Our research contributes to the literature in two ways. On the technical front, we proposed an analytical framework that incorporates three phases of the tunnel project and five zones in the affected areas. This allows flexible and reliable identification of accessibility premiums across space and over time. This is a significant improvement over existing literature, where the temporal and spatial variations of transportation premiums are often studied in isolation. Second, we demonstrated how our findings can be used to support important decision-making in urban planning and development. Financing a large-scale transportation infrastructure project is challenging. Local authorities struggle to justify the costs during the proposal period and to recoup the vast expenses once the project starts. Hedonic price estimation of the accessibility premium can be used to justify public investment in similar projects in future. The finding of expectation effects demonstrates the possibility of financing similar transportation investments using land value capture in advance.
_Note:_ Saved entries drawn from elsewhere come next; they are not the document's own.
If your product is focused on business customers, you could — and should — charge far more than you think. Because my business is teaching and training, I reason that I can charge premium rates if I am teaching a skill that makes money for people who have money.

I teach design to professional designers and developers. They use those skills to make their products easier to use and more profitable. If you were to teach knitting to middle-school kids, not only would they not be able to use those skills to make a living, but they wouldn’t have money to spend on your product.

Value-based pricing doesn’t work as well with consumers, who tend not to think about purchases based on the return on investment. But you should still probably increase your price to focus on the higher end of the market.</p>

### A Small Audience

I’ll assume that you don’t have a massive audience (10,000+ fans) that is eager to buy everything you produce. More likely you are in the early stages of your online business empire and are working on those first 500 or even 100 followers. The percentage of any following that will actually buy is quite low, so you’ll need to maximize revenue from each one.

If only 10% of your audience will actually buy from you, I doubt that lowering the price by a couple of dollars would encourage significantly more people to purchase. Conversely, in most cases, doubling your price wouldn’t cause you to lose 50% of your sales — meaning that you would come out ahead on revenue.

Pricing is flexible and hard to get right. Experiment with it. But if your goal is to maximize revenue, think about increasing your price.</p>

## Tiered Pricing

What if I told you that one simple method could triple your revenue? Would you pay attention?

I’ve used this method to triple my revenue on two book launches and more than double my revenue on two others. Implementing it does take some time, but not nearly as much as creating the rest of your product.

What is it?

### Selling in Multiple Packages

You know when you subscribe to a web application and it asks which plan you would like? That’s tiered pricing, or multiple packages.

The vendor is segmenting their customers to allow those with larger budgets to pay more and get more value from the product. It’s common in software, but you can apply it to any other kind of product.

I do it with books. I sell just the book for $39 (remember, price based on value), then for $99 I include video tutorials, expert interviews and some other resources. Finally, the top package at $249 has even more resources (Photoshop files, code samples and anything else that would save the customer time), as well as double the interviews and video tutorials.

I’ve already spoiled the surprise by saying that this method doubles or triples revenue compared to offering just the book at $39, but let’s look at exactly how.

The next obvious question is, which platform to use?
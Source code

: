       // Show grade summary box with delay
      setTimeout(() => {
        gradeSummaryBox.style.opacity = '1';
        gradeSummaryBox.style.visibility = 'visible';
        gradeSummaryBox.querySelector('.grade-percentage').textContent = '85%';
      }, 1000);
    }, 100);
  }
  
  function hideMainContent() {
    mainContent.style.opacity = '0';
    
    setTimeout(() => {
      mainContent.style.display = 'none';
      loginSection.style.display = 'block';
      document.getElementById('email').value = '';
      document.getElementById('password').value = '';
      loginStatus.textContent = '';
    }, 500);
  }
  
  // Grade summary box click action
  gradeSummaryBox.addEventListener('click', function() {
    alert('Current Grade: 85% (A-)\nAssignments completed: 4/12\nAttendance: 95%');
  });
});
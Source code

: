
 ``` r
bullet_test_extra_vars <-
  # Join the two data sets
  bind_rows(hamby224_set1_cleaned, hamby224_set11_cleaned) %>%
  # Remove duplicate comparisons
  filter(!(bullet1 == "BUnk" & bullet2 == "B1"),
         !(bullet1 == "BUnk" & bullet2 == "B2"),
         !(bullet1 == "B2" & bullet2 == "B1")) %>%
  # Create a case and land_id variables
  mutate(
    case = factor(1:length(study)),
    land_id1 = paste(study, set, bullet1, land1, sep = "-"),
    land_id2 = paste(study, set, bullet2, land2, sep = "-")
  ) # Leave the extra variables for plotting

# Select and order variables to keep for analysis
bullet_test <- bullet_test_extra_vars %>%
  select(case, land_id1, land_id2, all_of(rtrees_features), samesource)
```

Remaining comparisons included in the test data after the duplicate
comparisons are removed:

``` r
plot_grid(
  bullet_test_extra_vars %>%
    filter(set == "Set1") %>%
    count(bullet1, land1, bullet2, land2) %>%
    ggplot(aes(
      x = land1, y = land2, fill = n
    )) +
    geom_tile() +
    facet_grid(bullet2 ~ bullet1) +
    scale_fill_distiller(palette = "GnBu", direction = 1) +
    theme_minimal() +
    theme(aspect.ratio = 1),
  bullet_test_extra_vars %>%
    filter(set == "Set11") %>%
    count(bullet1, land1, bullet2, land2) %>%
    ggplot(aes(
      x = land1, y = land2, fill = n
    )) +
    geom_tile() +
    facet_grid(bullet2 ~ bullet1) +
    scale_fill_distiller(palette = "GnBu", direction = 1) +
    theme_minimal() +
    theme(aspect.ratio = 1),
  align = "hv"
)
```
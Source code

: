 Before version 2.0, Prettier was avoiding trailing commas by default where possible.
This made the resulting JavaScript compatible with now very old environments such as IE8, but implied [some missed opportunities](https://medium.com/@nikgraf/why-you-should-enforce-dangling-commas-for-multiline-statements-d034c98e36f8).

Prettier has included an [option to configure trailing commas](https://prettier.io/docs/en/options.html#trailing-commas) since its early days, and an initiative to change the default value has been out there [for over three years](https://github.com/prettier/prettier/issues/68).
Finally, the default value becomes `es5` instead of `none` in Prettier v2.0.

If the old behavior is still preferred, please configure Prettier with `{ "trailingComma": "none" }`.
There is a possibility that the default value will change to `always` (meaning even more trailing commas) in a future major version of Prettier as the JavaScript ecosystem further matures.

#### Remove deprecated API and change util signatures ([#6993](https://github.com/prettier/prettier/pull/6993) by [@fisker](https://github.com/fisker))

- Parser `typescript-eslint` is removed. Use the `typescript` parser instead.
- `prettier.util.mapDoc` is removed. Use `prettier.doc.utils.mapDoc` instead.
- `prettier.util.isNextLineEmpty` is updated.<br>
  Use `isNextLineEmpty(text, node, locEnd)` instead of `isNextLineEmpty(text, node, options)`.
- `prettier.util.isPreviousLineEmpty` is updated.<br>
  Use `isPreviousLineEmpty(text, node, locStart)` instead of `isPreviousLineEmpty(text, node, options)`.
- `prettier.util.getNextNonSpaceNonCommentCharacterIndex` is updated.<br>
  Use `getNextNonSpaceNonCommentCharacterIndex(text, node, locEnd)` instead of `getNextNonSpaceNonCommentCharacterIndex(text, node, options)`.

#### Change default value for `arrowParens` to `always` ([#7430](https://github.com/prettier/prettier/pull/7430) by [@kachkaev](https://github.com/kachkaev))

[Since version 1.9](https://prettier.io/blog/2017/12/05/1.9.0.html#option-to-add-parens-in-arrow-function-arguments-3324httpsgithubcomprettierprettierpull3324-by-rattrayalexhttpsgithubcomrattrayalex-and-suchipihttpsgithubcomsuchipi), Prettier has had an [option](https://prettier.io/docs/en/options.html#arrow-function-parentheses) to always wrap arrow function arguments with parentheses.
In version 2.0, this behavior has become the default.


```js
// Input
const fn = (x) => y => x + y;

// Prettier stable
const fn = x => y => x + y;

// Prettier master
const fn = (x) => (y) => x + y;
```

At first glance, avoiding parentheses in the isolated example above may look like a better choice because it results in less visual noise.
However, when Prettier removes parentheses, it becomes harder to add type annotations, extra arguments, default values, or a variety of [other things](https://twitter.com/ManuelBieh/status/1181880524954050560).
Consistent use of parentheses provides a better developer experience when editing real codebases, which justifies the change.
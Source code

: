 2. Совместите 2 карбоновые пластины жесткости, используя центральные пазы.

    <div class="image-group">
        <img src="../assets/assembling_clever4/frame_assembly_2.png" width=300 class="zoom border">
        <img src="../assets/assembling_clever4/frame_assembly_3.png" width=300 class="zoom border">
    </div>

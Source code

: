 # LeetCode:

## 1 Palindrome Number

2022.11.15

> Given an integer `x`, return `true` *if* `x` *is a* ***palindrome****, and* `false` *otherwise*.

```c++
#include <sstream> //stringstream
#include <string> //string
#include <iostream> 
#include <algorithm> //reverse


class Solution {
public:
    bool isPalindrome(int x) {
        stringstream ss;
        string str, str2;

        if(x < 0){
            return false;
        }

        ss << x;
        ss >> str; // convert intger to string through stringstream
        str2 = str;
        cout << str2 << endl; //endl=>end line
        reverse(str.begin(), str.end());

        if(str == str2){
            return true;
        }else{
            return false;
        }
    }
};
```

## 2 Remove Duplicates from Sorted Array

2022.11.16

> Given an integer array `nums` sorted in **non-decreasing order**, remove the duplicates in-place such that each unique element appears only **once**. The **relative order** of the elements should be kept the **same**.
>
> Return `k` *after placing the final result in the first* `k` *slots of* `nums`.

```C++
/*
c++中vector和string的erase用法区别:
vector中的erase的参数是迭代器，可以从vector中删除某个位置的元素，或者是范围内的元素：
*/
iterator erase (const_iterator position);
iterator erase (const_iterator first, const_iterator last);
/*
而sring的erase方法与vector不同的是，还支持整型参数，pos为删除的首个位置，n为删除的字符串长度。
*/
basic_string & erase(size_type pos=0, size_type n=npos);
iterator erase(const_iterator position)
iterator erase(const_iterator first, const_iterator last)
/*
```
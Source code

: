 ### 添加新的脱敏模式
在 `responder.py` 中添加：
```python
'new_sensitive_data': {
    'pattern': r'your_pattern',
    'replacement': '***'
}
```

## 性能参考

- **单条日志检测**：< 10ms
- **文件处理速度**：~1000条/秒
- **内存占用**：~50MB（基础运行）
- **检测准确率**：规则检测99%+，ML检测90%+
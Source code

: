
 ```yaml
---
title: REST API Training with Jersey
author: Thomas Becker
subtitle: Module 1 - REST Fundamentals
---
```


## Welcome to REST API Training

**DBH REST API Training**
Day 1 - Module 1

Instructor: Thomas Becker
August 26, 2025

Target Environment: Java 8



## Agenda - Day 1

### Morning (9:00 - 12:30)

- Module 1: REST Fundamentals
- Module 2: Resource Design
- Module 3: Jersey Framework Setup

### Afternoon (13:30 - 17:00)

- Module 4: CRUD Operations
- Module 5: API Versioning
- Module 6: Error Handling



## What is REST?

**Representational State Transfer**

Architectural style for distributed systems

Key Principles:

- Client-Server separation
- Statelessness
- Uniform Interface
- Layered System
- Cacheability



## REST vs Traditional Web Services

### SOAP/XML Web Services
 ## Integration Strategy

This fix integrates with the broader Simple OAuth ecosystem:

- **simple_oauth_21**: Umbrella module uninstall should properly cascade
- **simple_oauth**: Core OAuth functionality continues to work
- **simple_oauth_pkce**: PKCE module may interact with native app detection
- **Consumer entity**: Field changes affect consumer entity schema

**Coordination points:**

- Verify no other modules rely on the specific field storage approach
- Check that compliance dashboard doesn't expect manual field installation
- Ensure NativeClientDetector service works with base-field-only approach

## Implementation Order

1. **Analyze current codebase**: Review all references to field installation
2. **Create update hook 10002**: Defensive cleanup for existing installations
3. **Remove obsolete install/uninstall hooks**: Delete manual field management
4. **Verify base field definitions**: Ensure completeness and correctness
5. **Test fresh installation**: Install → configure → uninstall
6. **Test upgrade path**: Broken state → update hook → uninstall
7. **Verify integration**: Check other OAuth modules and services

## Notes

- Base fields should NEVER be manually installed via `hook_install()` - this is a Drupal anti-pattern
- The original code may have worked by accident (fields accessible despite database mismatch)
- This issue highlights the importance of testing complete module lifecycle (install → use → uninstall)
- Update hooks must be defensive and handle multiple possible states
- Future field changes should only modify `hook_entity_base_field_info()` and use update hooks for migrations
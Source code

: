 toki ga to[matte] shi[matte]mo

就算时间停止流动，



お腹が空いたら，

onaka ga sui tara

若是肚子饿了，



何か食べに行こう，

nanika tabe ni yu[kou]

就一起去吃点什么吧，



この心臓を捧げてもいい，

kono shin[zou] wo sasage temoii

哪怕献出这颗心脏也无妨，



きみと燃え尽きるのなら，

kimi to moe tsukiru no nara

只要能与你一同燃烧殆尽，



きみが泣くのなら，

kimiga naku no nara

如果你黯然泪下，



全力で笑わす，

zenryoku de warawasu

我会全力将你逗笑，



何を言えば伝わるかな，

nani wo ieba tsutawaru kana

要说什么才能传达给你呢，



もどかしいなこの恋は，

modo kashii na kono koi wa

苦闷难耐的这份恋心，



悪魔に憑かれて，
This research has significant implications for both research and practice in urban planning and development.
Footnotes
Declaration of conflicting interests
The author(s) declared no potential conflicts of interest with respect to the research, authorship, and/or publication of this article.
Funding
We are grateful for the financial support from the Economic and Social Research Council (Grant No. ES/P004296/1) and the National Natural Science Foundation of China (Grant No. 71661137009).